START GIVEN DATA

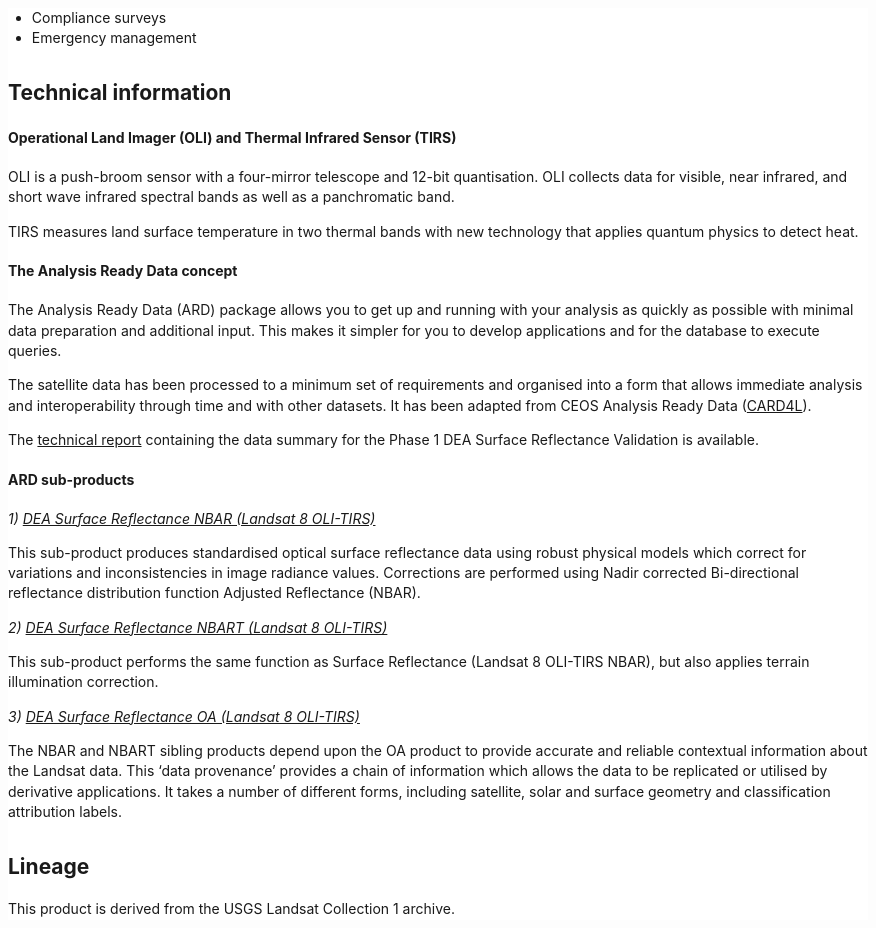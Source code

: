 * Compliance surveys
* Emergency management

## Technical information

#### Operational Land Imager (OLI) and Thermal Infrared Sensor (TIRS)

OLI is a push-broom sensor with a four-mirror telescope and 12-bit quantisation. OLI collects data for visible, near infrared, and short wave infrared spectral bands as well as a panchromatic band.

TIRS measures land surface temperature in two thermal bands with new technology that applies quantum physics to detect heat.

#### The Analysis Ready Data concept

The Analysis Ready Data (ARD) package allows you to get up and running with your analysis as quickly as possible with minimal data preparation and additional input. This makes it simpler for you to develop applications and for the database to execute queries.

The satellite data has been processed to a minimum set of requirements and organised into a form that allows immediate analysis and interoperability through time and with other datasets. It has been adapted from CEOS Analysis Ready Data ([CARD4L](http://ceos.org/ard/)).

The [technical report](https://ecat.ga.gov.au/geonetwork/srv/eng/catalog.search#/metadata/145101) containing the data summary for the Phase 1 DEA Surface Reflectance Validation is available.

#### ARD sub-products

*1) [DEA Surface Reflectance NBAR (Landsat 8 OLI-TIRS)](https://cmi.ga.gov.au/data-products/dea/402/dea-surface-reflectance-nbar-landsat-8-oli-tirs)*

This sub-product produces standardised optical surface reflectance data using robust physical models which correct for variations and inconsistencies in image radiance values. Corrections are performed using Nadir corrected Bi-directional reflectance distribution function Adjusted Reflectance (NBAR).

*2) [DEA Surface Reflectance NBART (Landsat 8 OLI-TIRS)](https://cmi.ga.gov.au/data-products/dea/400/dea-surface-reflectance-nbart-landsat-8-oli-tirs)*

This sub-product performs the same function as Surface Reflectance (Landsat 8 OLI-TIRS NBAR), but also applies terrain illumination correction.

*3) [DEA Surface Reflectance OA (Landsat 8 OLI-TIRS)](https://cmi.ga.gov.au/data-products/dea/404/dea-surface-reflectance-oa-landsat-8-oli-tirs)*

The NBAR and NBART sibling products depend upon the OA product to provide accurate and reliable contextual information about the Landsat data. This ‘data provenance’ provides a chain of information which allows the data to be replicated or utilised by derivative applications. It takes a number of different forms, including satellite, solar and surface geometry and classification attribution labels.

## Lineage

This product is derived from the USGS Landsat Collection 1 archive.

END GIVEN DATA
START GIVEN DATA

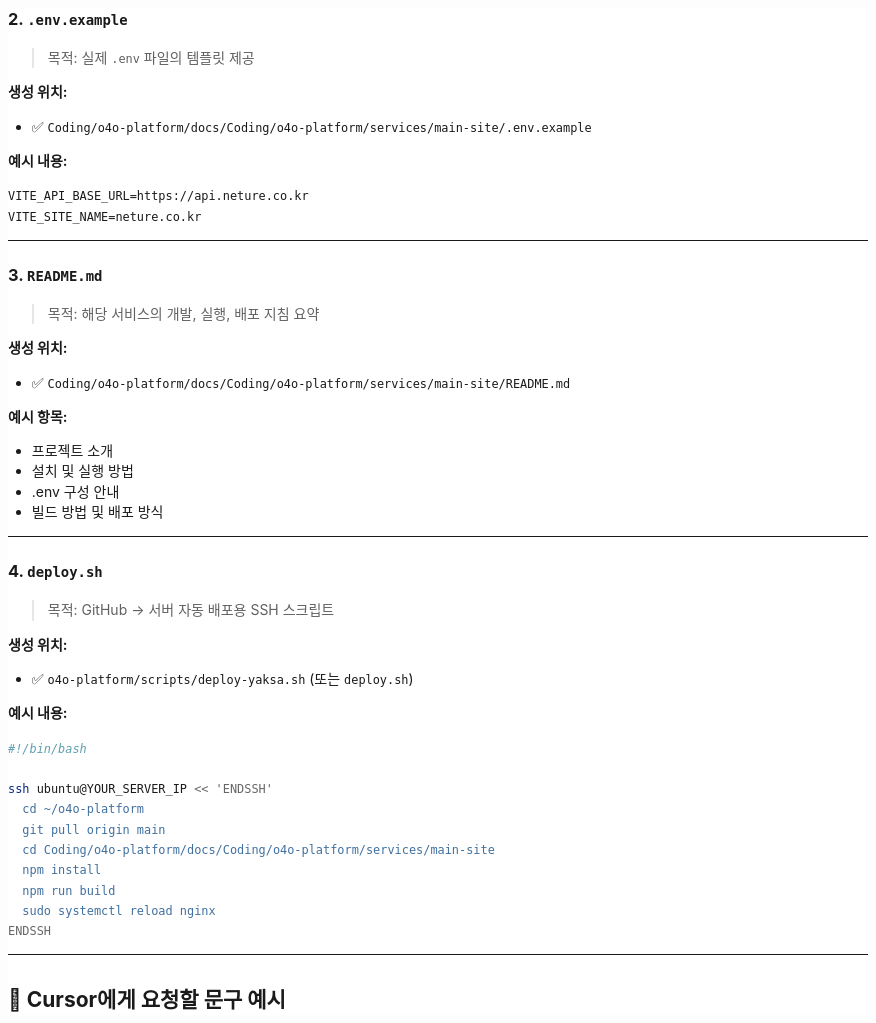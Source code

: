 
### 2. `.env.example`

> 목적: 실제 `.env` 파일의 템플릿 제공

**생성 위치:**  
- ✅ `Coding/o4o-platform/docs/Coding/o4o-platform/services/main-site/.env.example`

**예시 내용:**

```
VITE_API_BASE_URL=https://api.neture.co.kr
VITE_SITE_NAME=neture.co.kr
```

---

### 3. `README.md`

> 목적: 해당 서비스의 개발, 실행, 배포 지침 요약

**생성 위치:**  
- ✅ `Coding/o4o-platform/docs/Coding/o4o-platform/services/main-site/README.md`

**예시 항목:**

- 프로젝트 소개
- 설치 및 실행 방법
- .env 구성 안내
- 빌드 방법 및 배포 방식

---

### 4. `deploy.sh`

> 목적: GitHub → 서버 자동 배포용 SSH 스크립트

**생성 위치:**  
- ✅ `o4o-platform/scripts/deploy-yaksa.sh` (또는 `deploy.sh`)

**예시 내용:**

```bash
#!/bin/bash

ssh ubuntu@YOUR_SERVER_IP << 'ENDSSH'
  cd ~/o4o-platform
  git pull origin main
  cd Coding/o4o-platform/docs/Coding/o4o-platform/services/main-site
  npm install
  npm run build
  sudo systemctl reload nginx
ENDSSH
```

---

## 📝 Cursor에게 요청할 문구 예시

END GIVEN DATA

PROBLEM:
Filter the listing for the word "platform" and copy every line that holds it.

ANSWER SECTION:
- ✅ `Coding/o4o-platform/docs/Coding/o4o-platform/services/main-site/.env.example`
- ✅ `Coding/o4o-platform/docs/Coding/o4o-platform/services/main-site/README.md`
- ✅ `o4o-platform/scripts/deploy-yaksa.sh` (또는 `deploy.sh`)
  cd ~/o4o-platform
  cd Coding/o4o-platform/docs/Coding/o4o-platform/services/main-site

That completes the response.